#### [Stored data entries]
-*-
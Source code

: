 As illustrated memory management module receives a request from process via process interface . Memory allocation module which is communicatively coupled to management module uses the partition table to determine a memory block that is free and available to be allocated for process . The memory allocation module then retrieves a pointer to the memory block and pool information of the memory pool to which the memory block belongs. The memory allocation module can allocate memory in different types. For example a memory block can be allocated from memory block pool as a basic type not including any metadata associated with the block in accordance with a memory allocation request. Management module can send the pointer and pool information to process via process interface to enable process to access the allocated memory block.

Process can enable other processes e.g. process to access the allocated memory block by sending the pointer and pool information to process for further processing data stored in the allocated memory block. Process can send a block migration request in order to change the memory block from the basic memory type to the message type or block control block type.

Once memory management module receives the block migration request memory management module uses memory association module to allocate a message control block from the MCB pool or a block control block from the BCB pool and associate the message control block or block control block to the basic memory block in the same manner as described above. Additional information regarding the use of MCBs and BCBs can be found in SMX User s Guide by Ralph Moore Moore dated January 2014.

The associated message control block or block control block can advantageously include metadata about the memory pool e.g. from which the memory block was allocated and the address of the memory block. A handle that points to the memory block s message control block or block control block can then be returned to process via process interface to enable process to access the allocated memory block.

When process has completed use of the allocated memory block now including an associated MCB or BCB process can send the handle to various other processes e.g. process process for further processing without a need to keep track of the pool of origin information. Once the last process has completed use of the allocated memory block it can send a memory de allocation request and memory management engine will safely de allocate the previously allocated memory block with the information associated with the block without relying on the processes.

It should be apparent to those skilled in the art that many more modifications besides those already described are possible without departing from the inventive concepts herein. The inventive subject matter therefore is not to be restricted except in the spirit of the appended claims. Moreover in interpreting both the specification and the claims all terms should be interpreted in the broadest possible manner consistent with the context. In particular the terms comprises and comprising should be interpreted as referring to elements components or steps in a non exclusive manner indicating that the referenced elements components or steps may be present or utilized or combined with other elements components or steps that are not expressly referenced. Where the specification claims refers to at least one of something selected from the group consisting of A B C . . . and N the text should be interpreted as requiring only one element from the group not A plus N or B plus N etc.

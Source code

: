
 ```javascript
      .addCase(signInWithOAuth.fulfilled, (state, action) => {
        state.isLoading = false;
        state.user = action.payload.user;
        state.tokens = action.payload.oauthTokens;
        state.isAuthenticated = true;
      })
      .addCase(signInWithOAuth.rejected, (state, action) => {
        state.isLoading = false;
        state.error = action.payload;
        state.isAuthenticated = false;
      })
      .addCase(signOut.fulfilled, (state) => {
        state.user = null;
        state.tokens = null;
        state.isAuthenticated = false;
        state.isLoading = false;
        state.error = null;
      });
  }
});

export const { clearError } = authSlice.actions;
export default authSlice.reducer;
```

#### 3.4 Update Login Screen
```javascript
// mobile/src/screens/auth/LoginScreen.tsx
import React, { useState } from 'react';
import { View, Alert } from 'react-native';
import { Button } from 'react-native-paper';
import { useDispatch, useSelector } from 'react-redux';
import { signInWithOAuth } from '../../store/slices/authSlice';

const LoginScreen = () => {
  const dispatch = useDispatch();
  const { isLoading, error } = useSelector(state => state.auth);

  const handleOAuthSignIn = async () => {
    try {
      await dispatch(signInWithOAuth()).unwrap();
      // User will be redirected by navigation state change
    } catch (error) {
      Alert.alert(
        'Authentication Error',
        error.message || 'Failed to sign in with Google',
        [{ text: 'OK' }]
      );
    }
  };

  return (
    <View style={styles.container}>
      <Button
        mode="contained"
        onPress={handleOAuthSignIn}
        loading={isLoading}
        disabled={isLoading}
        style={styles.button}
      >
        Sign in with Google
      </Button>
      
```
-*-
#### [Brief]
Report every line in the data that holds "react", copying each one.

#### [Reply]
import React, { useState } from 'react';
import { View, Alert } from 'react-native';
import { Button } from 'react-native-paper';
import { useDispatch, useSelector } from 'react-redux';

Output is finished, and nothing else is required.